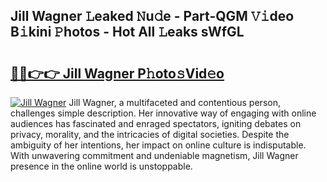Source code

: ## Jill Wagner 𝙻eaked 𝙽u𝚍e - Part-QGM 𝚅𝚒deo B𝚒kini 𝙿hotos - Hot All 𝙻eaks sWfGL

# <h2><a href="http://ld50ts9.urlbe.top/?page=Jill+Wagner">🔗🔗👉👉 Jill Wagner P𝚑oto𝚜Vid𝚎o</a></h2>

[![Jill Wagner](https://i.imgur.com/eBuTRDB.gif)](http://ld50ts9.urlbe.top/?page=Jill+Wagner)
Jill Wagner, a multifaceted and contentious person, challenges simple description. Her innovative way of engaging with online audiences has fascinated and enraged spectators, igniting debates on privacy, morality, and the intricacies of digital societies. Despite the ambiguity of her intentions, her impact on online culture is indisputable. With unwavering commitment and undeniable magnetism, Jill Wagner presence in the online world is unstoppable.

***

What needs to be done => Pictures aside, print every line of the material exactly.

Response =>
Source code

: ## Jill Wagner 𝙻eaked 𝙽u𝚍e - Part-QGM 𝚅𝚒deo B𝚒kini 𝙿hotos - Hot All 𝙻eaks sWfGL

# <h2><a href="http://ld50ts9.urlbe.top/?page=Jill+Wagner">🔗🔗👉👉 Jill Wagner P𝚑oto𝚜Vid𝚎o</a></h2>

[![Jill Wagner](https://i.imgur.com/eBuTRDB.gif)](http://ld50ts9.urlbe.top/?page=Jill+Wagner)
Jill Wagner, a multifaceted and contentious person, challenges simple description. Her innovative way of engaging with online audiences has fascinated and enraged spectators, igniting debates on privacy, morality, and the intricacies of digital societies. Despite the ambiguity of her intentions, her impact on online culture is indisputable. With unwavering commitment and undeniable magnetism, Jill Wagner presence in the online world is unstoppable.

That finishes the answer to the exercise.